* Task inputs:
*-*-*
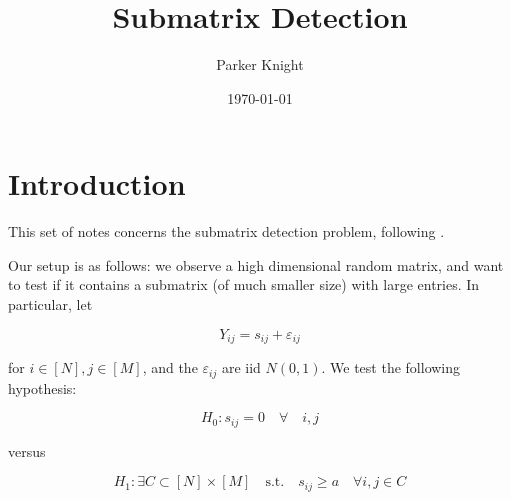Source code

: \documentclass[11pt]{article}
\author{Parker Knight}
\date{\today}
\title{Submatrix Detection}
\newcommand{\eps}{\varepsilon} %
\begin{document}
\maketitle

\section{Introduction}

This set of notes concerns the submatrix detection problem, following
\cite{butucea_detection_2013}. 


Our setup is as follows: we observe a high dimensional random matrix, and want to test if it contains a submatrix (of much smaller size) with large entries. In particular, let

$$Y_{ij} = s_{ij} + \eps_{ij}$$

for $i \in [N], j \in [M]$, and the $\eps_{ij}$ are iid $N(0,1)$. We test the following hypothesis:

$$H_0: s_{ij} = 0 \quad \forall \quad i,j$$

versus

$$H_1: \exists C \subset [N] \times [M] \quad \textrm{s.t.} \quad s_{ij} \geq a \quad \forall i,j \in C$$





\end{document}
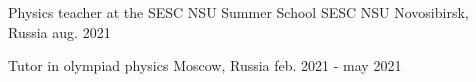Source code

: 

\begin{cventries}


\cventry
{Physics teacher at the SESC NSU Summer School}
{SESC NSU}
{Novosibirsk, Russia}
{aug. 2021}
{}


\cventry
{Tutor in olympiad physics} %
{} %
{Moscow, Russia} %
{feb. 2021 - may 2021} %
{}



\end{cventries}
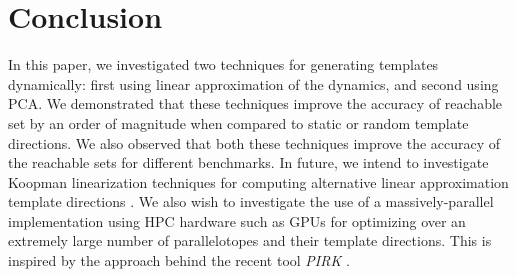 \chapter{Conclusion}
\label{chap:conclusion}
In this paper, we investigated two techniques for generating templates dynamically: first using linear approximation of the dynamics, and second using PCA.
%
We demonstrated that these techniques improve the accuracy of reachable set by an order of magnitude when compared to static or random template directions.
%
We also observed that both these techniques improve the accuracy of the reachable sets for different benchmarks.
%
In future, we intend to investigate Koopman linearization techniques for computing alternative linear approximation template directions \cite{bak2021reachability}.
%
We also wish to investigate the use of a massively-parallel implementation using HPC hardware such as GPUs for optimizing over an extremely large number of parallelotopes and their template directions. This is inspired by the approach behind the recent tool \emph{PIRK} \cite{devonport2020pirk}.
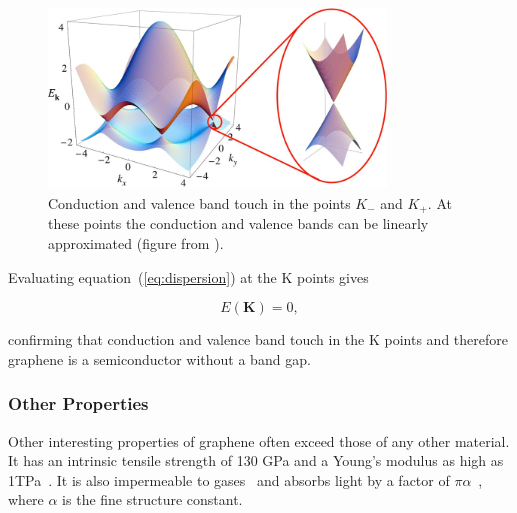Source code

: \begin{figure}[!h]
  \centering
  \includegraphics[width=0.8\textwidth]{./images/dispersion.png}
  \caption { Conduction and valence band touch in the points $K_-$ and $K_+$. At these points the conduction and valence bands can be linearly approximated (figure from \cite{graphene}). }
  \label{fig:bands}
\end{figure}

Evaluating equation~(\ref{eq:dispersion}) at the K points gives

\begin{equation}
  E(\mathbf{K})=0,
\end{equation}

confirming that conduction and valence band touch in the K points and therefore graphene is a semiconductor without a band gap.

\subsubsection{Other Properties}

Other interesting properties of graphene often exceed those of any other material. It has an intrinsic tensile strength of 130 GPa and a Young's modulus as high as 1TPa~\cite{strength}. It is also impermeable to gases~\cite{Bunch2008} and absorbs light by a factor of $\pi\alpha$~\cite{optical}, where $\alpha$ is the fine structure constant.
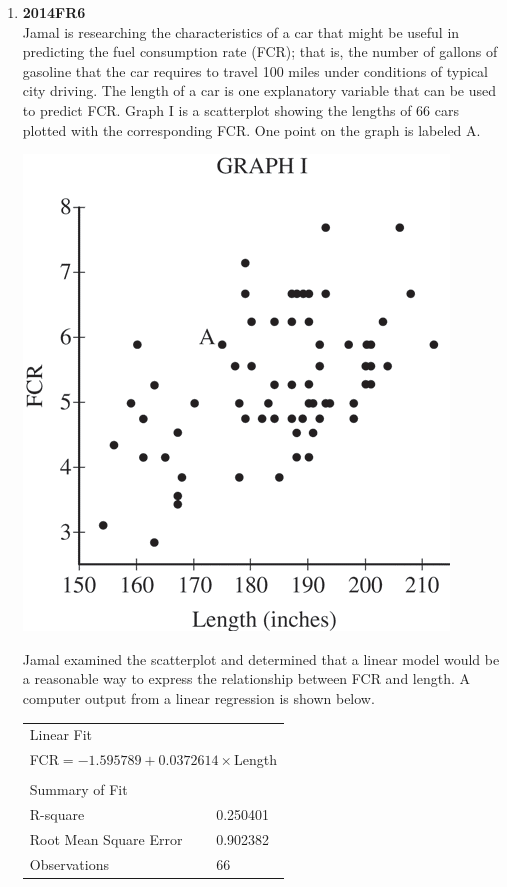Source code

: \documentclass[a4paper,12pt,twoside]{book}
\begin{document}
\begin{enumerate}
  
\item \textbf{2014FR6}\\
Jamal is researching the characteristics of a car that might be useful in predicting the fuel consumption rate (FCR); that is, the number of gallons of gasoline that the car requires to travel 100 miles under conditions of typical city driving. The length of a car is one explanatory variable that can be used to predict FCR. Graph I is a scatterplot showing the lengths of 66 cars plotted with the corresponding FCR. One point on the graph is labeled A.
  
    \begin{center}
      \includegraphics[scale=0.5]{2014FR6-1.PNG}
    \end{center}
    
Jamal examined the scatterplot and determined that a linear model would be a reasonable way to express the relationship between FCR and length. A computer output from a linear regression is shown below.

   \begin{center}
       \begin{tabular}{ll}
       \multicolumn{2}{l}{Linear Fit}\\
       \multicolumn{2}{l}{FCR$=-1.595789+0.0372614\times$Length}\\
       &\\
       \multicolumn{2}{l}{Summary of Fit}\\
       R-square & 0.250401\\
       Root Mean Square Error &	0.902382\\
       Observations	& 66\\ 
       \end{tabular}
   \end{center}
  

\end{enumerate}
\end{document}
*-*-*
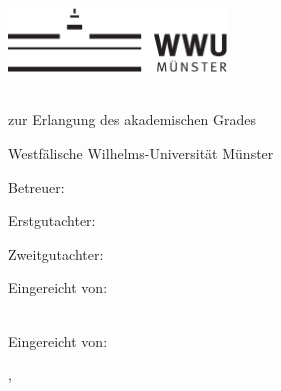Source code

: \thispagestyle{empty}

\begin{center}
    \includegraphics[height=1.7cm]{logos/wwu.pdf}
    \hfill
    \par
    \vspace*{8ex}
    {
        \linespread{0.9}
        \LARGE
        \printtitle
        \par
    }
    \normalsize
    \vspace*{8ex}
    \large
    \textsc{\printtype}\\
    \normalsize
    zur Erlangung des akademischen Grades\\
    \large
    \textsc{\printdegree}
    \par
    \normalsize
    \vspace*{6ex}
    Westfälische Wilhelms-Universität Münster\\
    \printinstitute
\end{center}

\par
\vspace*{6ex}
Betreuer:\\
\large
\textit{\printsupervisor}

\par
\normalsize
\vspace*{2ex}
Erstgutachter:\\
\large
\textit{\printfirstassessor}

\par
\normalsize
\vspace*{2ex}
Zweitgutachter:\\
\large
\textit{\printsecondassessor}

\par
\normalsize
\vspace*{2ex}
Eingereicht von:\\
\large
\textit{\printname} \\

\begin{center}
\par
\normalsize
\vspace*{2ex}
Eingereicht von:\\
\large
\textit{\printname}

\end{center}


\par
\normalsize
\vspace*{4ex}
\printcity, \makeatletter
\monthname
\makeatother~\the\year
*-*-*
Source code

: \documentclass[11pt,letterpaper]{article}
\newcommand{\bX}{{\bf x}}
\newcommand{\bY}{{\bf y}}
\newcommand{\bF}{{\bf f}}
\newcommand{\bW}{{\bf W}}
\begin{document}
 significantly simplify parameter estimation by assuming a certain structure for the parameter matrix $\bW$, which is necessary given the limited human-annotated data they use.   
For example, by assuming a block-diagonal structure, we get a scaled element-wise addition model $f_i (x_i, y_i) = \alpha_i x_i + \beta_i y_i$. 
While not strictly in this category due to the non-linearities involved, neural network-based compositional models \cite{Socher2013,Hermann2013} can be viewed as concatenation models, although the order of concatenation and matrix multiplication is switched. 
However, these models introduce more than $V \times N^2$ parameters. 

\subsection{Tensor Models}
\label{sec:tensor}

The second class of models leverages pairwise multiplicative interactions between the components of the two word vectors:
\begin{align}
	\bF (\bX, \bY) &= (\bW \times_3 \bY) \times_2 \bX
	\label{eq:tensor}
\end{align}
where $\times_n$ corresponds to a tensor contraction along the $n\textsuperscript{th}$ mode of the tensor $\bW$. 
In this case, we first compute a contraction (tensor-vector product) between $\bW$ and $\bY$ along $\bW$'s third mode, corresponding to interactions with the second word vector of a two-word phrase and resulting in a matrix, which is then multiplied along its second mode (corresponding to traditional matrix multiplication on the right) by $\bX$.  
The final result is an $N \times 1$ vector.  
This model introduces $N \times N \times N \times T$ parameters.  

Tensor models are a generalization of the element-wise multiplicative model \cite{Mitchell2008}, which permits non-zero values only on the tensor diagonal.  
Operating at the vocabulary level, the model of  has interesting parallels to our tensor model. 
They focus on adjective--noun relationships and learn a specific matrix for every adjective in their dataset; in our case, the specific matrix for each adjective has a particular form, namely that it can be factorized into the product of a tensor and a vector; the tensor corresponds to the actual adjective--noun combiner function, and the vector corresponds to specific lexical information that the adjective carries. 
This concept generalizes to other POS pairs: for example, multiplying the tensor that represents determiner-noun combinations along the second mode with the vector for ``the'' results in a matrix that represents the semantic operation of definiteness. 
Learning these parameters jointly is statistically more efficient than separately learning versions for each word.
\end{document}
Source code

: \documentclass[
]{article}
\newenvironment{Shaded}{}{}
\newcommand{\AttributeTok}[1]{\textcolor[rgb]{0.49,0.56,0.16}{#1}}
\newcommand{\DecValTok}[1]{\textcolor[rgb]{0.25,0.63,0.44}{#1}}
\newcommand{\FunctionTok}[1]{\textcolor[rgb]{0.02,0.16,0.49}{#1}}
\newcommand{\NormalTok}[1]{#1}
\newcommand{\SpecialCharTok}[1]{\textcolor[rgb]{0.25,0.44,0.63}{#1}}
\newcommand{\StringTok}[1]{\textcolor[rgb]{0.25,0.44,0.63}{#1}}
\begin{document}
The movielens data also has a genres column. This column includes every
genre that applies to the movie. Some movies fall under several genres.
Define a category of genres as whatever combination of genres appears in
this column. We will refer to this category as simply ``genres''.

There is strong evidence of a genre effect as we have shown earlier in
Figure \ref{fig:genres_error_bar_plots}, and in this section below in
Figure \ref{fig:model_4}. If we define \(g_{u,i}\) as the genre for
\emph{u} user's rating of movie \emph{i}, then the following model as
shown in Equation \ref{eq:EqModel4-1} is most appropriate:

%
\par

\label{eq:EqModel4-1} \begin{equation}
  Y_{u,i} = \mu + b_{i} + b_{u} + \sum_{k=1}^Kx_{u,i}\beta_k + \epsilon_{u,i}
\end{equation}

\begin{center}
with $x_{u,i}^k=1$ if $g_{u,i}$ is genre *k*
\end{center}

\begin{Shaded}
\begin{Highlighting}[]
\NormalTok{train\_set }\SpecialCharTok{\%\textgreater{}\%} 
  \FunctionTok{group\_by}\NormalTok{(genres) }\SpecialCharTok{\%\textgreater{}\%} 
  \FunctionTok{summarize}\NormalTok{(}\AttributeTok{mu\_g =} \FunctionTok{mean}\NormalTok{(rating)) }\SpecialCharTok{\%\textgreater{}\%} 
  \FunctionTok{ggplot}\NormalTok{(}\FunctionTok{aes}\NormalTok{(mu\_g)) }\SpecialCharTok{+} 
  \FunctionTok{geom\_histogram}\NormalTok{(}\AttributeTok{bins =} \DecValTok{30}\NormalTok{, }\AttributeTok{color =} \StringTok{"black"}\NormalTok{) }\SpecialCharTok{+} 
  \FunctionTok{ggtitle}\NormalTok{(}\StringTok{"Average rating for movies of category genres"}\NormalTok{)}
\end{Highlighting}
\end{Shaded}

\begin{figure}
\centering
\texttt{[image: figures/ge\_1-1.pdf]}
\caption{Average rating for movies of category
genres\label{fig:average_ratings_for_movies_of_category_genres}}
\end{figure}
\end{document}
*-*-*
* What you should do: Locate and copy each line in the data above that includes the word "StringTok".

* Result of this exercise:
\newcommand{\StringTok}[1]{\textcolor[rgb]{0.25,0.44,0.63}{#1}}
  \FunctionTok{geom\_histogram}\NormalTok{(}\AttributeTok{bins =} \DecValTok{30}\NormalTok{, }\AttributeTok{color =} \StringTok{"black"}\NormalTok{) }\SpecialCharTok{+} 
  \FunctionTok{ggtitle}\NormalTok{(}\StringTok{"Average rating for movies of category genres"}\NormalTok{)}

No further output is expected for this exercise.